WASHINGTON – Two U.S. B-52 bombers flew a show-of-force mission in the Persian Gulf on Thursday that military officials said was intended to deter Iran and its proxies from carrying out attacks against American troops in the Middle East amid rising tensions between the two countries.

The lumbering warplanes' 36-hour round-trip mission from Barksdale Air Force Base in Louisiana was the second time in three weeks that Air Force bombers had conducted long-range flights near Iranian airspace on short notice. The United States periodically conducts such quick demonstration missions to the Middle East and Asia to underscore U.S. air power to allies and adversaries, but the two missions within a month is unusual.

The multinational mission, which included aircraft from Saudi Arabia, Qatar and Bahrain, was routed well outside Iranian airspace. The U.S. warplanes were in the broader Gulf region for about two hours before returning home, officials said. Two other B-52s from Minot Air Force Base in North Dakota conducted the same type of long-range mission in the area Nov. 21.

The flight Thursday comes on the heels of the assassination last month of Iran's top nuclear scientist, an attack Iran has blamed on Israel with possible U.S. complicity. The bomber missions also come just weeks before the anniversary of the U.S. drone strike in January that killed a senior Iranian commander, Gen. Qassem Soleimani, in Iraq.

Iran has vowed to avenge both deaths.

"Potential adversaries should understand that no nation on earth is more ready and capable of rapidly deploying additional combat power in the face of any aggression," Gen. Kenneth McKenzie Jr., head of the military's Central Command, said in a statement Thursday.

"We do not seek conflict," he said, "but we must remain postured and committed to respond to any contingency."

Military officials declined to say what live munitions, if any, the aircraft carried on their recent missions, but in recent years the hulking bombers have conducted strikes with laser-guided conventional bombs against insurgent targets in Afghanistan.

Even as American officials sought to cast the flights as defensive in nature, President Donald Trump's top national security advisers had days earlier dissuaded him — at least for now — from considering bombing Iran's main nuclear site in the coming weeks.

Given that White House officials have discussed aggressive options, Middle East specialists said it is little wonder that Iran may have difficulty deciphering the Trump administration's intentions, especially during a volatile period in which Trump continues to insist falsely that he defeated President-elect Joe Biden.

In a briefing with a small group of reporters before the mission Thursday, a senior military official said American intelligence analysts had detected "planning going on" — including preparations for possible rocket strikes or worse — by Iran and Shia militias in Iraq that it supports.

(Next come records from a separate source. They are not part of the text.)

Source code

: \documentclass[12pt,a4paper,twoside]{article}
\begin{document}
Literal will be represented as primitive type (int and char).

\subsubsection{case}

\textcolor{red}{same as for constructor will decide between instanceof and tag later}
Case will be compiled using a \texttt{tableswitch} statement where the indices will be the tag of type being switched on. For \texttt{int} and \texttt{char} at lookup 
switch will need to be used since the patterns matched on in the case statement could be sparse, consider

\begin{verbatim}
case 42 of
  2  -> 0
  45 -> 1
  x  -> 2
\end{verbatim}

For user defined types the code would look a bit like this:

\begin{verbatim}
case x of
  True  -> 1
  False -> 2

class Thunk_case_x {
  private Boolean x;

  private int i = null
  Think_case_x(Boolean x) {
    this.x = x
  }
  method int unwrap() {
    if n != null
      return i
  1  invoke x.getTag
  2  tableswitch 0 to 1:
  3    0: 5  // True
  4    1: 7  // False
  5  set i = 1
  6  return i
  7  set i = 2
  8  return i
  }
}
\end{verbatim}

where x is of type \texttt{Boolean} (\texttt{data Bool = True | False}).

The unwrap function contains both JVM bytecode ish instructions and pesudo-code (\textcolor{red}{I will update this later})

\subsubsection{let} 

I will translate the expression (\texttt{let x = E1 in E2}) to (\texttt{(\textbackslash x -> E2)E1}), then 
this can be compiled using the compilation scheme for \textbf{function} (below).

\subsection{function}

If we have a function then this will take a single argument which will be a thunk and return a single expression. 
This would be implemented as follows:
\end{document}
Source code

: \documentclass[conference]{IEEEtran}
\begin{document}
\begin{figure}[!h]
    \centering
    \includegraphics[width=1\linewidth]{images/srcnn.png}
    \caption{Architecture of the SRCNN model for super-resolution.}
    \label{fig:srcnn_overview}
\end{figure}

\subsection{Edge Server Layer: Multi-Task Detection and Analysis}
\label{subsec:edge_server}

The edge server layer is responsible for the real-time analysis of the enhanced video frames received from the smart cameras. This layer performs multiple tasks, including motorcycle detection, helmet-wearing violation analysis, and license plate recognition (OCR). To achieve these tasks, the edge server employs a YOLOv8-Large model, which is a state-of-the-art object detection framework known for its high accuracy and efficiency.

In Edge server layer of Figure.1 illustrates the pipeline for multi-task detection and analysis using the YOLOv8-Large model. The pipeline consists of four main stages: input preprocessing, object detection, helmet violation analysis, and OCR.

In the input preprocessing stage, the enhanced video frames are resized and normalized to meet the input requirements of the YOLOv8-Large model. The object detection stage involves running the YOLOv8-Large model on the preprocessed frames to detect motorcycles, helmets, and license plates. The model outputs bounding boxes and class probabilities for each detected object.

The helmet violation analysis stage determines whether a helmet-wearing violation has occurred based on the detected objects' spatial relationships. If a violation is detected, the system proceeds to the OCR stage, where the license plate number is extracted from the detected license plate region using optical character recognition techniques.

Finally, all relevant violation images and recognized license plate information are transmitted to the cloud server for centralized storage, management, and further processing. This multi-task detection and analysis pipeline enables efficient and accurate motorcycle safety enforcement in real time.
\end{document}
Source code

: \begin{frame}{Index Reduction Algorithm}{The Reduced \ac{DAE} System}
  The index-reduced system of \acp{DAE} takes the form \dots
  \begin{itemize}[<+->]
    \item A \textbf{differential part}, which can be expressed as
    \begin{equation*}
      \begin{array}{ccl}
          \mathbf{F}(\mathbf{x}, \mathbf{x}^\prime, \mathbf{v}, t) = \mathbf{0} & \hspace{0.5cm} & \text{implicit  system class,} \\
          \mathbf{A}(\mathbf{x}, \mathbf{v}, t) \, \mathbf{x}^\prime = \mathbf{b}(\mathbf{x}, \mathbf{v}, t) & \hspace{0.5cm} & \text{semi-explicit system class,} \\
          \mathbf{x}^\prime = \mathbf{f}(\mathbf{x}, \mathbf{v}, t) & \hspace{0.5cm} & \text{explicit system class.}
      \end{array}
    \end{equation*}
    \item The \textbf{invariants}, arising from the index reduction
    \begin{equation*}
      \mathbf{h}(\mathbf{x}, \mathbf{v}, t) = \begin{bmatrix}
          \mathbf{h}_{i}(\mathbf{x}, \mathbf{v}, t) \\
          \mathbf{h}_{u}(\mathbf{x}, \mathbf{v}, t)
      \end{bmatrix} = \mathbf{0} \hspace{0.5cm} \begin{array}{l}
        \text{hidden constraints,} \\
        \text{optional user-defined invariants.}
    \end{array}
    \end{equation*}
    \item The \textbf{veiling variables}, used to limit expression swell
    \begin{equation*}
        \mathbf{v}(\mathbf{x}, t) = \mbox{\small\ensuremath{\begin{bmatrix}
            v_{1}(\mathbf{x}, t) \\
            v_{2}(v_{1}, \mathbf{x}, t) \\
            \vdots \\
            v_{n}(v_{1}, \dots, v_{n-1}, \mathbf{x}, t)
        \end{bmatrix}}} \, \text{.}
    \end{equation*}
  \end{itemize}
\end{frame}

Over the past year, Iranian-aligned proxies in Iraq have conducted more than 50 rocket attacks on bases where American troops are housed, as well as on the U.S. Embassy in Baghdad, and launched 90 attacks on convoys carrying supplies to U.S. troops, according to the Pentagon.

"In short, Iran is using Iraq as its proxy battleground against the United States, with Iran's ultimate objective being to eject the United States and our forces from Iraq and the broader Middle East," Mc­Kenzie said last month during a virtual conference on the Middle East.